The Soulville from Masi is pictured to the left. I like this bike, especially the glossy black version, because it reminds me of the 70’s and 80’s city bikes from classic Italian brands. The flat aluminum fenders, cork grips, and embossed brown riveted leather saddle are all nice details. Here in the U.S., we are generally used to seeing just racing bikes from those classic European brands, but if you walk around the streets of Treviso, Italy, you are likely to run into an old lugged steel Pinarello with fenders and upright handlebars. This bike carries on that tradition of classic city bikes from brands with a road racing heritage. I think it makes a great addition to the Masi line. Nice job Tim.

Pictured top right is the “Scout” from Jorg and Olif. You are probably already familiar with the Jorg and Olif “Original”, their premium Dutch city bike. This new no-frills version, which is made in Belgium, is 15 pounds lighter than the Dutch made Original. It has a lot of the features that you would expect like fenders, lights, a chainguard, and even a traditional Dutch chrome bell. Though the styling is similar to that of the Original, the Scout retails for a lot less. A one speed will go for $495 (US) and a three speed will set you back $595. The new bikes come in 2 frame styles and 4 colors. Check them out on Jorg and Olif’s website.

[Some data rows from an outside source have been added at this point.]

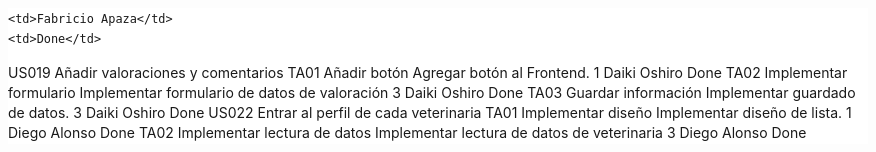     <td>Fabricio Apaza</td>
    <td>Done</td>
  </tr>
  
  <tr>
    <!--rowspan="number of rows for the tasks (2)" -->
    <td rowspan="3">US019</td>
    <td rowspan="3">Añadir valoraciones y comentarios</td>
    <td>TA01</td>
   <td>Añadir botón</td>
    <td>Agregar botón al Frontend.</td>
    <td>1</td>
    <td>Daiki Oshiro</td>
    <td>Done</td>
  </tr>
  <tr>
    <td>TA02</td>
    <td>Implementar formulario</td>
    <td>Implementar formulario de datos de valoración</td>
    <td>3</td>
    <td>Daiki Oshiro</td>
    <td>Done</td>
  </tr>
  <tr>
    <td>TA03</td>
    <td>Guardar información</td>
    <td>Implementar guardado de datos.</td>
    <td>3</td>
    <td>Daiki Oshiro</td>
    <td>Done</td>
  </tr>
  
  <tr>
    <!--rowspan="number of rows for the tasks (2)" -->
    <td rowspan="2">US022</td>
    <td rowspan="2">Entrar al perfil de cada veterinaria</td>
    <td>TA01</td>
   <td>Implementar diseño</td>
    <td>Implementar diseño de lista.</td>
    <td>1</td>
    <td>Diego Alonso</td>
    <td>Done</td>
  </tr>
  <tr>
    <td>TA02</td>
    <td>Implementar lectura de datos</td>
    <td>Implementar lectura de datos de veterinaria</td>
    <td>3</td>
    <td>Diego Alonso</td>
    <td>Done</td>
  </tr>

Last but not not least, I want to mention the Gary Fisher Simple City, shown in the bottom right section of the above picture and also below this text. You may have already seen blog posts about this bike here, here, or here. It is spreading around the web pretty quickly and I think for good reason. The prototype bike, which features a nice optional front basket for shopping, was first shown at Trek World last week. In a Cyclingnews article, Trek product manger Chad Price said: “We wanted to create a bicycle that was unique and featured the best of two worlds; useful for transportation and shopping, but lighter and faster than the conventional city bike. Simple City says it all; a simple city bike that has the best features, like the unique geometry we created so the ride is stable and comfortable under load and the adjustable front dropouts that support the optional ‘two bagger’ front rack”. Everyone is curious about this bike, so I will let you know a little more about it next week.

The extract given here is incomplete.